Lo straniero migrante però – quando non viene fermato prima o quando non muore durante il tragitto – ha continua a superare i confini della fortezza europea e a vivere accanto a noi. In un modo o nell’altro la persona migrante c’è, esiste, va vista e accolta forse anche con maggiore attenzione rispetto a prima. Proprio perché in un periodo di crisi sanitaria ed economica non si può lasciare indietro chi è più debole: perché lasciare indietro l’altro fa perdere tutti.
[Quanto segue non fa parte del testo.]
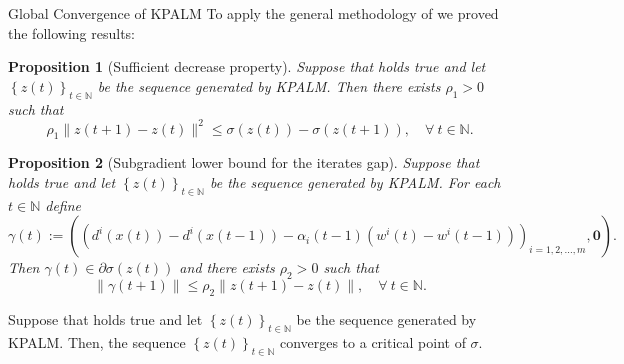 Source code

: \documentclass[9pt,handout]{beamer} %
\newtheorem{proposition}{Proposition}
\newcommand{\nn}{\mathbb{N}} %
\begin{document}
	\begin{frame}{Global Convergence of KPALM}
		To apply the general methodology of {\dblue [BST]} we proved the following results:
		\pause
		\begin{proposition}[Sufficient decrease property]
			Suppose that  holds true and let $\left\lbrace z(t) \right\rbrace_{t \in \nn}$ be the sequence generated by KPALM. Then there exists $\rho_1 > 0$ such that 
			\begin{equation*}
				\rho_1 \|z(t+1) - z(t)\|^2 \leq \sigma(z(t)) - \sigma(z(t+1)), \quad \forall \: t \in \mathbb{N} .
			\end{equation*}
		\end{proposition}
		\pause
		\begin{proposition}[Subgradient lower bound for the iterates gap]
			Suppose that  holds true and let $\left\lbrace z(t) \right\rbrace_{t \in \mathbb{N}}$ be the sequence generated by KPALM.
			For each $t \in \nn$ define 
			\begin{equation*}
				\gamma(t) := \left( \left( d^i(x(t)) - d^i(x(t-1)) - \alpha_i(t-1)(w^i(t) - w^i(t-1)) \right)_{i=1,2, \ldots, m}, \mathbf{0} \right).
			\end{equation*}
			Then $\gamma(t) \in \partial \sigma(z(t))$ and there exists $\rho_2 > 0$ such that 
			\begin{equation*}
				\| \gamma(t+1)\| \leq \rho_2 \|z(t+1) - z(t)\|, \quad \forall \: t \in \mathbb{N} .
			\end{equation*}
		\end{proposition}
		\pause
		\begin{theorem}
			Suppose that  holds true and let $\left\lbrace z(t) \right\rbrace_{t \in \nn}$ be the sequence generated by KPALM. Then, the sequence $\left\lbrace z(t) \right\rbrace_{t \in \nn}$ converges to a critical point of $\sigma$.
		\end{theorem}
	\end{frame}	
	
\end{document}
Il pontefice Francesco Bergoglio, figlio di emigrati italiani in Argentina, più volte nell’arco di questi dodici mesi ha cercato di far capire che questa pandemia dovrebbe essere uno stimolo per entrare in empatia con chi la sofferenza se la porta dietro da sempre, per far capire che “Nessuno si salva da solo” . E forse le immagini che più rappresentano quello che è accaduto nell’anno della pandemia sono quelle delle lunghe code davanti ai centri Caritas dove per la prima volta, il numero degli italiani in attesa di un pasto e di generi di prima necessità ha superato quello degli stranieri. In fila insieme senza che nessuno reclami perché davanti a lui c’è un uomo che parla una lingua diversa o con pelle più ambrata della sua. Perché chi sale sulla stessa vecchia barca che rischia di affondare, rema insieme agli altri.